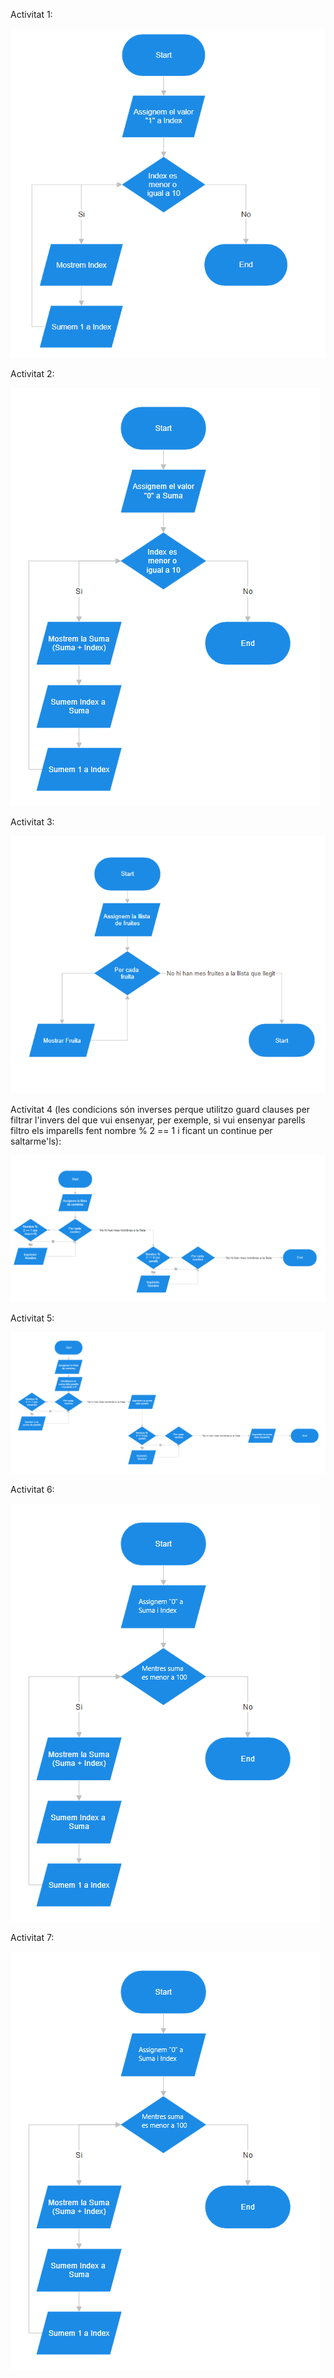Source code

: Activitat 1:

![Activitat1](./Captures/Activitat1.png)

Activitat 2:

![Activitat2](./Captures/Activitat2.png)

Activitat 3:

![Activitat3](./Captures/Activitat3.png)

Activitat 4 (les condicions són inverses perque utilitzo guard clauses per filtrar l'invers del que vui ensenyar, per exemple, si vui ensenyar parells filtro els imparells fent nombre % 2 == 1 i ficant un continue per saltarme'ls):

![Activitat4](./Captures/Activitat4.png)

Activitat 5:

![Activitat5](./Captures/Activitat5.png)

Activitat 6:

![Activitat6](./Captures/Activitat6.png)

Activitat 7:

![Activitat6](./Captures/Activitat6.png)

**WHAT YOU ARE ASKED TO DO**
Every line that holds the word "Captures" should be copied from the listing.

**TASK SOLUTION**
![Activitat1](./Captures/Activitat1.png)
![Activitat2](./Captures/Activitat2.png)
![Activitat3](./Captures/Activitat3.png)
![Activitat4](./Captures/Activitat4.png)
![Activitat5](./Captures/Activitat5.png)
![Activitat6](./Captures/Activitat6.png)
![Activitat6](./Captures/Activitat6.png)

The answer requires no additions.